HOW TO COMPLETE THIS TASK: In the records, each line holding "Configure" must be reported.

────────────────────

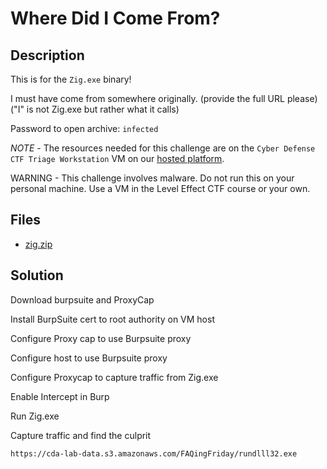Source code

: # Where Did I Come From?

## Description

This is for the `Zig.exe` binary!

I must have come from somewhere originally. (provide the full URL please) ("I" is not Zig.exe but rather what it calls)

Password to open archive: `infected`

*NOTE* - The resources needed for this challenge are on the `Cyber Defense CTF Triage Workstation` VM on our [hosted platform](https://training.leveleffect.com/courses/f4a9466f-edb0-42ff-bb0e-a95af2b05de5).

WARNING - This challenge involves malware. Do not run this on your personal machine. Use a VM in the Level Effect CTF course or your own. 

## Files

* [zig.zip](files/zig.zip)

## Solution

Download burpsuite and ProxyCap

Install BurpSuite cert to root authority on VM host

Configure Proxy cap to use Burpsuite proxy

Configure host to use Burpsuite proxy

Configure Proxycap to capture traffic from Zig.exe

Enable Intercept in Burp

Run Zig.exe 

Capture traffic and find the culprit

```
https://cda-lab-data.s3.amazonaws.com/FAQingFriday/rundlll32.exe
```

────────────────────

RESPONSE TO THIS EXERCISE:
Configure Proxy cap to use Burpsuite proxy
Configure host to use Burpsuite proxy
Configure Proxycap to capture traffic from Zig.exe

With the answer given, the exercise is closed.